Extracted data entries
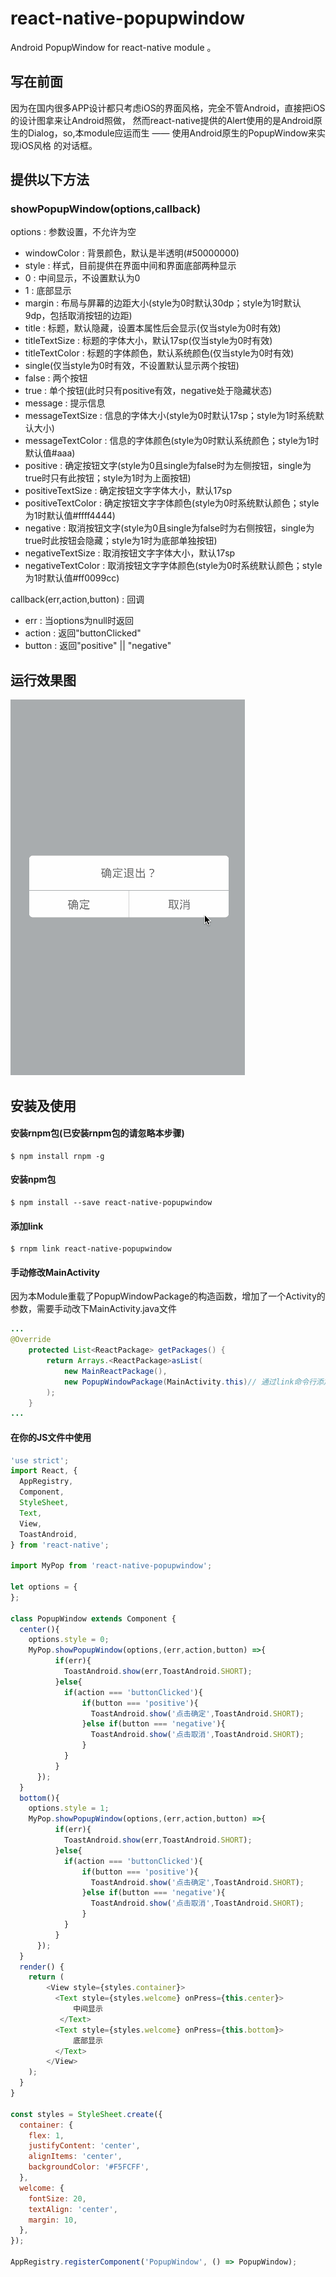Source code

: # react-native-popupwindow
Android PopupWindow for react-native module 。

## 写在前面
因为在国内很多APP设计都只考虑iOS的界面风格，完全不管Android，直接把iOS的设计图拿来让Android照做，
然而react-native提供的Alert使用的是Android原生的Dialog，so,本module应运而生 —— 使用Android原生的PopupWindow来实现iOS风格
的对话框。

## 提供以下方法

### showPopupWindow(options,callback)
options : 参数设置，不允许为空
 * windowColor : 背景颜色，默认是半透明(#50000000)
 * style : 样式，目前提供在界面中间和界面底部两种显示
  * 0 : 中间显示，不设置默认为0
  * 1 : 底部显示
 * margin : 布局与屏幕的边距大小(style为0时默认30dp；style为1时默认9dp，包括取消按钮的边距)
 * title : 标题，默认隐藏，设置本属性后会显示(仅当style为0时有效)
 * titleTextSize : 标题的字体大小，默认17sp(仅当style为0时有效)
 * titleTextColor : 标题的字体颜色，默认系统颜色(仅当style为0时有效)
 * single(仅当style为0时有效，不设置默认显示两个按钮)
  * false : 两个按钮
  * true : 单个按钮(此时只有positive有效，negative处于隐藏状态)
 * message : 提示信息
 * messageTextSize : 信息的字体大小(style为0时默认17sp；style为1时系统默认大小)
 * messageTextColor : 信息的字体颜色(style为0时默认系统颜色；style为1时默认值#aaa)
 * positive : 确定按钮文字(style为0且single为false时为左侧按钮，single为true时只有此按钮；style为1时为上面按钮)
 * positiveTextSize : 确定按钮文字字体大小，默认17sp
 * positiveTextColor : 确定按钮文字字体颜色(style为0时系统默认颜色；style为1时默认值#ffff4444)
 * negative : 取消按钮文字(style为0且single为false时为右侧按钮，single为true时此按钮会隐藏；style为1时为底部单独按钮)
 * negativeTextSize : 取消按钮文字字体大小，默认17sp
 * negativeTextColor : 取消按钮文字字体颜色(style为0时系统默认颜色；style为1时默认值#ff0099cc)

callback(err,action,button) : 回调
* err : 当options为null时返回
* action : 返回"buttonClicked"
* button : 返回"positive" || "negative"

## 运行效果图

![rendering](/popup.gif)

## 安装及使用

#### 安装rnpm包(已安装rnpm包的请忽略本步骤)
```shell
$ npm install rnpm -g
```

#### 安装npm包
```shell
$ npm install --save react-native-popupwindow
```

#### 添加link
```shell
$ rnpm link react-native-popupwindow
```

#### 手动修改MainActivity
因为本Module重载了PopupWindowPackage的构造函数，增加了一个Activity的参数，需要手动改下MainActivity.java文件
```java
...
@Override
    protected List<ReactPackage> getPackages() {
        return Arrays.<ReactPackage>asList(
            new MainReactPackage(),
            new PopupWindowPackage(MainActivity.this)// 通过link命令行添加的是new PopupWindowPackage(),需要传入MainActivity.this这个参数
        );
    }
...    
```

#### 在你的JS文件中使用 
```javascript
'use strict';
import React, {
  AppRegistry,
  Component,
  StyleSheet,
  Text,
  View,
  ToastAndroid,
} from 'react-native';

import MyPop from 'react-native-popupwindow';

let options = {
};

class PopupWindow extends Component {
  center(){
    options.style = 0;
    MyPop.showPopupWindow(options,(err,action,button) =>{
          if(err){
            ToastAndroid.show(err,ToastAndroid.SHORT);
          }else{
            if(action === 'buttonClicked'){
                if(button === 'positive'){
                  ToastAndroid.show('点击确定',ToastAndroid.SHORT);
                }else if(button === 'negative'){
                  ToastAndroid.show('点击取消',ToastAndroid.SHORT);
                }
            }
          }
      });
  }
  bottom(){
    options.style = 1;
    MyPop.showPopupWindow(options,(err,action,button) =>{
          if(err){
            ToastAndroid.show(err,ToastAndroid.SHORT);
          }else{
            if(action === 'buttonClicked'){
                if(button === 'positive'){
                  ToastAndroid.show('点击确定',ToastAndroid.SHORT);
                }else if(button === 'negative'){
                  ToastAndroid.show('点击取消',ToastAndroid.SHORT);
                }
            }
          }
      });
  }
  render() {
    return (
        <View style={styles.container}>
          <Text style={styles.welcome} onPress={this.center}>
              中间显示
           </Text>
          <Text style={styles.welcome} onPress={this.bottom}>
              底部显示
          </Text>
        </View>
    );
  }
}

const styles = StyleSheet.create({
  container: {
    flex: 1,
    justifyContent: 'center',
    alignItems: 'center',
    backgroundColor: '#F5FCFF',
  },
  welcome: {
    fontSize: 20,
    textAlign: 'center',
    margin: 10,
  },
});

AppRegistry.registerComponent('PopupWindow', () => PopupWindow);
```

*Your objective*: The expected answer is the complete set of entries, copied verbatim, with no pictures.

*Task response*:
Source code

: # react-native-popupwindow
Android PopupWindow for react-native module 。

## 写在前面
因为在国内很多APP设计都只考虑iOS的界面风格，完全不管Android，直接把iOS的设计图拿来让Android照做，
然而react-native提供的Alert使用的是Android原生的Dialog，so,本module应运而生 —— 使用Android原生的PopupWindow来实现iOS风格
的对话框。

## 提供以下方法

### showPopupWindow(options,callback)
options : 参数设置，不允许为空
 * windowColor : 背景颜色，默认是半透明(#50000000)
 * style : 样式，目前提供在界面中间和界面底部两种显示
  * 0 : 中间显示，不设置默认为0
  * 1 : 底部显示
 * margin : 布局与屏幕的边距大小(style为0时默认30dp；style为1时默认9dp，包括取消按钮的边距)
 * title : 标题，默认隐藏，设置本属性后会显示(仅当style为0时有效)
 * titleTextSize : 标题的字体大小，默认17sp(仅当style为0时有效)
 * titleTextColor : 标题的字体颜色，默认系统颜色(仅当style为0时有效)
 * single(仅当style为0时有效，不设置默认显示两个按钮)
  * false : 两个按钮
  * true : 单个按钮(此时只有positive有效，negative处于隐藏状态)
 * message : 提示信息
 * messageTextSize : 信息的字体大小(style为0时默认17sp；style为1时系统默认大小)
 * messageTextColor : 信息的字体颜色(style为0时默认系统颜色；style为1时默认值#aaa)
 * positive : 确定按钮文字(style为0且single为false时为左侧按钮，single为true时只有此按钮；style为1时为上面按钮)
 * positiveTextSize : 确定按钮文字字体大小，默认17sp
 * positiveTextColor : 确定按钮文字字体颜色(style为0时系统默认颜色；style为1时默认值#ffff4444)
 * negative : 取消按钮文字(style为0且single为false时为右侧按钮，single为true时此按钮会隐藏；style为1时为底部单独按钮)
 * negativeTextSize : 取消按钮文字字体大小，默认17sp
 * negativeTextColor : 取消按钮文字字体颜色(style为0时系统默认颜色；style为1时默认值#ff0099cc)

callback(err,action,button) : 回调
* err : 当options为null时返回
* action : 返回"buttonClicked"
* button : 返回"positive" || "negative"

## 运行效果图

![rendering](/popup.gif)

## 安装及使用

#### 安装rnpm包(已安装rnpm包的请忽略本步骤)
```shell
$ npm install rnpm -g
```

#### 安装npm包
```shell
$ npm install --save react-native-popupwindow
```

#### 添加link
```shell
$ rnpm link react-native-popupwindow
```

#### 手动修改MainActivity
因为本Module重载了PopupWindowPackage的构造函数，增加了一个Activity的参数，需要手动改下MainActivity.java文件
```java
...
@Override
    protected List<ReactPackage> getPackages() {
        return Arrays.<ReactPackage>asList(
            new MainReactPackage(),
            new PopupWindowPackage(MainActivity.this)// 通过link命令行添加的是new PopupWindowPackage(),需要传入MainActivity.this这个参数
        );
    }
...    
```

#### 在你的JS文件中使用 
```javascript
'use strict';
import React, {
  AppRegistry,
  Component,
  StyleSheet,
  Text,
  View,
  ToastAndroid,
} from 'react-native';

import MyPop from 'react-native-popupwindow';

let options = {
};

class PopupWindow extends Component {
  center(){
    options.style = 0;
    MyPop.showPopupWindow(options,(err,action,button) =>{
          if(err){
            ToastAndroid.show(err,ToastAndroid.SHORT);
          }else{
            if(action === 'buttonClicked'){
                if(button === 'positive'){
                  ToastAndroid.show('点击确定',ToastAndroid.SHORT);
                }else if(button === 'negative'){
                  ToastAndroid.show('点击取消',ToastAndroid.SHORT);
                }
            }
          }
      });
  }
  bottom(){
    options.style = 1;
    MyPop.showPopupWindow(options,(err,action,button) =>{
          if(err){
            ToastAndroid.show(err,ToastAndroid.SHORT);
          }else{
            if(action === 'buttonClicked'){
                if(button === 'positive'){
                  ToastAndroid.show('点击确定',ToastAndroid.SHORT);
                }else if(button === 'negative'){
                  ToastAndroid.show('点击取消',ToastAndroid.SHORT);
                }
            }
          }
      });
  }
  render() {
    return (
        <View style={styles.container}>
          <Text style={styles.welcome} onPress={this.center}>
              中间显示
           </Text>
          <Text style={styles.welcome} onPress={this.bottom}>
              底部显示
          </Text>
        </View>
    );
  }
}

const styles = StyleSheet.create({
  container: {
    flex: 1,
    justifyContent: 'center',
    alignItems: 'center',
    backgroundColor: '#F5FCFF',
  },
  welcome: {
    fontSize: 20,
    textAlign: 'center',
    margin: 10,
  },
});

AppRegistry.registerComponent('PopupWindow', () => PopupWindow);
```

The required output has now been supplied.